[Date Prev][Date Next][Thread Prev][Thread Next][Date Index][Thread Index]
[HTCondor-users] Suggestion: transfer on error
- Date: Fri, 06 Dec 2013 09:28:03 +0000
- From: Brian Candler <b.candler@xxxxxxxxx>
- Subject: [HTCondor-users] Suggestion: transfer on error
A couple of suggestions, have these been raised before?
(1) I would find it really helpful if Condor could transfer
stdout/stderr files only if the job fails.
AFAICS, at the moment it collects them in local spool files, and then
either transfers them at the end (e.g. error = <FILENAME>) or while
running (error = <FILENAME>, stream_error = true)
I have a bunch of chatty jobs where I don't care about the stdout/stderr
if they are successful, but if they fail I currently see nothing more
than "job proc (X) failed with status 1." which means having to change
submission files and re-run them just to find out what went wrong. If
it's a transient failure that makes it even more difficult to trace.
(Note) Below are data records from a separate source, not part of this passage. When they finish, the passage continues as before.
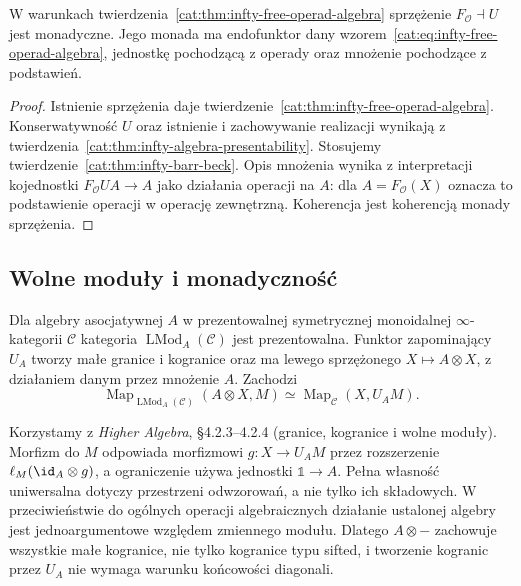 \begin{wniosek}\label{cat:cor:infty-free-algebra-monadic}
W warunkach twierdzenia~\ref{cat:thm:infty-free-operad-algebra} sprzężenie $F_{\mathcal O}\dashv U$ jest monadyczne. Jego monada ma endofunktor dany wzorem~\eqref{cat:eq:infty-free-operad-algebra}, jednostkę pochodzącą z operady oraz mnożenie pochodzące z podstawień.
\end{wniosek}
\begin{proof}
Istnienie sprzężenia daje twierdzenie~\ref{cat:thm:infty-free-operad-algebra}. Konserwatywność $U$ oraz istnienie i zachowywanie realizacji wynikają z twierdzenia~\ref{cat:thm:infty-algebra-presentability}. Stosujemy twierdzenie~\ref{cat:thm:infty-barr-beck}. Opis mnożenia wynika z interpretacji kojednostki $F_{\mathcal O}UA\to A$ jako działania operacji na $A$: dla $A=F_{\mathcal O}(X)$ oznacza to podstawienie operacji w operację zewnętrzną. Koherencja jest koherencją monady sprzężenia.
\end{proof}

\subsection{Wolne moduły i monadyczność}

\begin{twierdzenie}\label{cat:thm:infty-free-module}
Dla algebry asocjatywnej $A$ w prezentowalnej symetrycznej monoidalnej $\infty$-kategorii $\mathcal C$ kategoria $\operatorname{LMod}_A(\mathcal C)$ jest prezentowalna. Funktor zapominający $U_A$ tworzy małe granice i kogranice oraz ma lewego sprzężonego $X\mapsto A\otimes X$, z działaniem danym przez mnożenie $A$. Zachodzi
\[
 \operatorname{Map}_{\operatorname{LMod}_A(\mathcal C)}
 (A\otimes X,M)\simeq\operatorname{Map}_{\mathcal C}(X,U_AM).
\]
\end{twierdzenie}

Korzystamy z \emph{Higher Algebra}, \S4.2.3--4.2.4 (granice, kogranice i wolne moduły). Morfizm do $M$ odpowiada morfizmowi $g:X\to U_AM$ przez rozszerzenie $\ell_M(\id_A\otimes g)$, a ograniczenie używa jednostki $\mathbb 1\to A$. Pełna własność uniwersalna dotyczy przestrzeni odwzorowań, a nie tylko ich składowych. W przeciwieństwie do ogólnych operacji algebraicznych działanie ustalonej algebry jest jednoargumentowe względem zmiennego modułu. Dlatego $A\otimes-$ zachowuje wszystkie małe kogranice, nie tylko kogranice typu sifted, i tworzenie kogranic przez $U_A$ nie wymaga warunku końcowości diagonali.


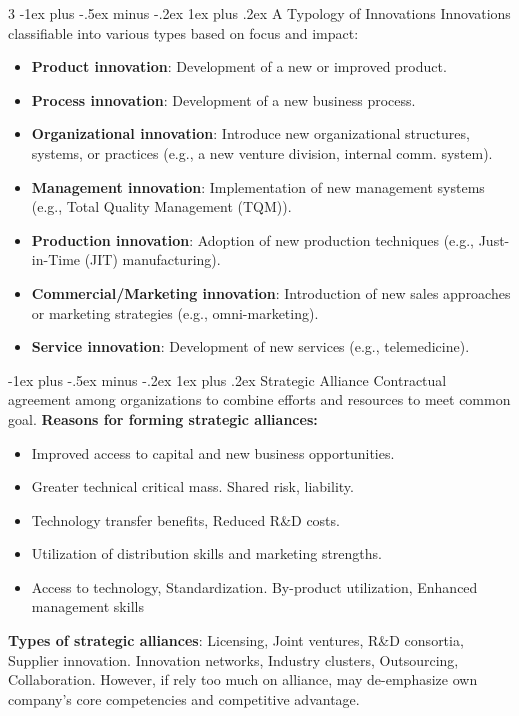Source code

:\documentclass[10pt, landscape]{article}
\makeatletter
\renewcommand{\subsubsection}{\@startsection{subsubsection}{3}{0mm}%
                                {-1ex plus -.5ex minus -.2ex}%
                                {1ex plus .2ex}%
                                {\normalfont\small\bfseries}}
\makeatother
\begin{document}
\begin{multicols*}{3}
\subsubsection{A Typology of Innovations}
Innovations classifiable into various types based on focus and impact:
\begin{itemize}[itemsep=-2pt]
    \item \textbf{Product innovation}: Development of a new or improved product.
    \item \textbf{Process innovation}: Development of a new business process.
    \item \textbf{Organizational innovation}: Introduce new organizational structures, systems, or practices (e.g., a new venture division, internal comm. system).
    \item \textbf{Management innovation}: Implementation of new management systems (e.g., Total Quality Management (TQM)).
    \item \textbf{Production innovation}: Adoption of new production techniques (e.g., Just-in-Time (JIT) manufacturing).
    \item \textbf{Commercial/Marketing innovation}: Introduction of new sales approaches or marketing strategies (e.g., omni-marketing).
    \item \textbf{Service innovation}: Development of new services (e.g., telemedicine).
\end{itemize}

\subsubsection{Strategic Alliance}
Contractual agreement among organizations to combine efforts and resources to meet common goal. \textbf{Reasons for forming strategic alliances:}
    \begin{itemize}[itemsep=-2pt]
        \item Improved access to capital and new business opportunities.
        \item Greater technical critical mass. Shared risk, liability.
        \item Technology transfer benefits, Reduced R\&D costs.
        \item Utilization of distribution skills and marketing strengths.
        \item Access to technology, Standardization. By-product utilization, Enhanced management skills
    \end{itemize}
\textbf{Types of strategic alliances}: Licensing, Joint ventures, R\&D consortia, Supplier innovation. Innovation networks, Industry clusters, Outsourcing, Collaboration. However, if rely too much on alliance, may de-emphasize own company's core competencies and competitive advantage.



\end{multicols*}
\end{document}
So ideally I'd like to have a flag which says "only transfer
stdout/stderr if the job fails"
(2) When I submit a DAG full of jobs, in log files I cannot see any
record of which host a particular job ran on.
If I see it while it's running (condor_q -run -dag) then I can see the
host. But this is not recorded in *.dagman.out as far as I can see.
Is there any way to log this information? It would be really helpful,
for example, if a job fails when it is matched with one particular host
because an NFS mount is missing.
At the moment my best solution is to do "hostname 1>&2" at the top of
the job, and to transfer its stderr.